1. An electrically controlled bolt stop with a control plate that is connected by force fit with a bolt, characterized in that the control plate (13) incorporates a twist pin (13c) that fits in a bolt carrier (14): in that the control plate is also provided with a control pin (23) that fits in the control surface (15b) of a pawl (15); in the pawl (15) is connected to the bolt-keeper (14) through a pin (25) and a spring (16); in that a solenoid (20) is opposite the escapement (15a); and in that when the solenoid (20) is energized the control pin (23) rotates the pawl (15) about the secured escapement (15a) and thus forces the bolt-keeper (14) into the released position.

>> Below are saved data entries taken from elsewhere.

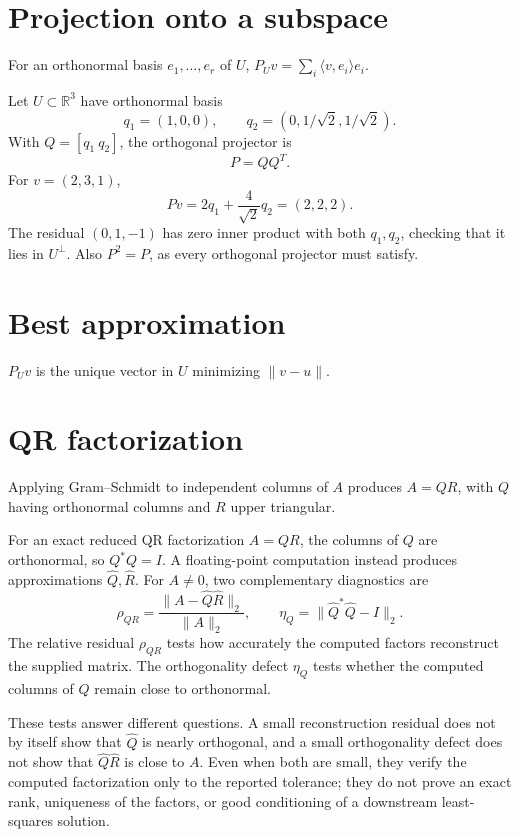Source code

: \section{Projection onto a subspace}
For an orthonormal basis $e_1,\ldots,e_r$ of $U$, $P_Uv=\sum_i\langle v,e_i\rangle e_i$.


\begin{example}\label{ex:i14-expand-02}
Let \(U\subset\mathbb R^3\) have orthonormal basis
\[
q_1=(1,0,0),\qquad q_2=(0,1/\sqrt2,1/\sqrt2).
\]
With \(Q=[q_1\ q_2]\), the orthogonal projector is
\[
P=QQ^T.
\]
For \(v=(2,3,1)\),
\[
P v=2q_1+\frac{4}{\sqrt2}q_2=(2,2,2).
\]
The residual \((0,1,-1)\) has zero inner product with both \(q_1,q_2\),
checking that it lies in \(U^\perp\). Also \(P^2=P\), as every orthogonal
projector must satisfy.
\end{example}
\section{Best approximation}
$P_Uv$ is the unique vector in $U$ minimizing $\|v-u\|$.

\section{QR factorization}
Applying Gram–Schmidt to independent columns of $A$ produces $A=QR$, with $Q$ having orthonormal columns and $R$ upper triangular.

\begin{remark}
For an exact reduced QR factorization \(A=QR\), the columns of \(Q\) are
orthonormal, so \(Q^*Q=I\).  A floating-point computation instead produces
approximations \(\widehat Q,\widehat R\).  For \(A\neq0\), two complementary
diagnostics are
\[
\rho_{QR}
=
\frac{\|A-\widehat Q\widehat R\|_2}{\|A\|_2},
\qquad
\eta_Q
=
\|\widehat Q^*\widehat Q-I\|_2.
\]
The relative residual \(\rho_{QR}\) tests how accurately the computed factors
reconstruct the supplied matrix.  The orthogonality defect \(\eta_Q\) tests
whether the computed columns of \(\widehat Q\) remain close to orthonormal.

These tests answer different questions.  A small reconstruction residual does
not by itself show that \(\widehat Q\) is nearly orthogonal, and a small
orthogonality defect does not show that \(\widehat Q\widehat R\) is close to
\(A\).  Even when both are small, they verify the computed factorization only
to the reported tolerance; they do not prove an exact rank, uniqueness of the
factors, or good conditioning of a downstream least-squares solution.
\end{remark}


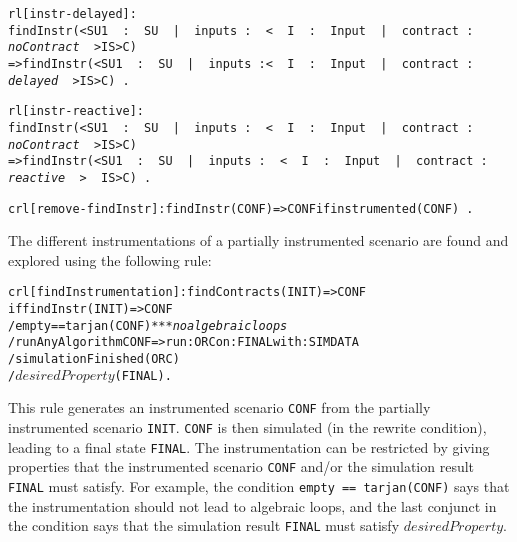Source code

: \small
\begin{alltt}
rl [instr-delayed]: 
 findInstr(< SU1\,\,:\,\,SU\,\,|\,\,inputs\,:\,\,<\,\,I\,\,:\,\,Input\,\,|\,\,contract\,:\,\,\emph{noContract}\,\,> IS > C)
=> findInstr(< SU1\,\,:\,\,SU\,\,|\,\,inputs\,: <\,\,I\,\,:\,\,Input\,\,|\,\,contract\,:\,\,\emph{delayed}\,\,> IS > C)\,.

rl [instr-reactive]: 
 findInstr(< SU1\,\,:\,\,SU\,\,|\,\,inputs\,:\,\,<\,\,I\,\,:\,\,Input\,\,|\,\,contract\,:\,\,\emph{noContract}\,\,> IS > C)
=> findInstr(< SU1\,\,:\,\,SU\,\,|\,\,inputs\,:\,\,<\,\,I\,\,:\,\,Input\,\,|\,\,contract\,:\,\,\emph{reactive}\,\,>\,\,IS > C)\,.

crl [remove-findInstr]: findInstr(CONF) => CONF if instrumented(CONF)\,.
\end{alltt}
\normalsize

The different instrumentations of a partially instrumented scenario
are found and explored using the following rule: 

\small
\begin{alltt}
crl [findInstrumentation]: findContracts(INIT) => CONF
  if findInstr(INIT) => CONF
  / empty == tarjan(CONF)            *** \emph{no algebraic loops}
  / runAnyAlgorithm CONF => run: ORC on: FINAL with: SIMDATA
  / simulationFinished(ORC)
  / \(\mathit{desiredProperty}\)(FINAL) .
\end{alltt}
\normalsize

\noindent This rule  generates an
instrumented scenario \texttt{CONF} from the partially instrumented
scenario \texttt{INIT}. 
\texttt{CONF} is then simulated (in the rewrite condition), leading to
a final state \texttt{FINAL}. 
The  instrumentation can be restricted by giving
properties that the instrumented scenario \texttt{CONF} and/or
the  simulation result \texttt{FINAL} must satisfy. 
For example, the condition \texttt{empty ==
tarjan(CONF)} says that the  instrumentation should not  lead to
algebraic loops, and the last conjunct in the condition
says that the simulation result \texttt{FINAL} must satisfy  
\(\mathit{desiredProperty}\). 
%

2. A bolt stop as defined in claim 1, characterized in that the housing (1) of the bolt stop is installed on the housing of a security lock (29), the bolt (30) of which supports a pin (31) fits into the control plate and moves this.

3. A bolt stop as defined in claim 1, wherein two halves (3, 4) of a tilting bolt are supported within the housing (1) of the bolt stop of which one (4) fits through a control pin (4b) into the control curve (13b) of the control plate (13);

and wherein the bolt stop is so mounted on the bolt system plate that the tilting bolt halves fit into recesses in the lock system bars.

4. A bolt stop as defined in claim 1, wherein the spring (16) constantly presses the escapement (15a) against the yoke of the solenoid (20) that is designed only to exert a holding force.

5. A bolt stop as defined in claim 1, wherein for purposes of emergency opening there is a second pawl (22) beneath the pawl (15), opposite which there is a second solenoid (21);
and wherein a control pin (15c) fit into a hook-shaped control curve (22a) of the pawl (22) and moves this pawl if the solenoid (21) is not energized.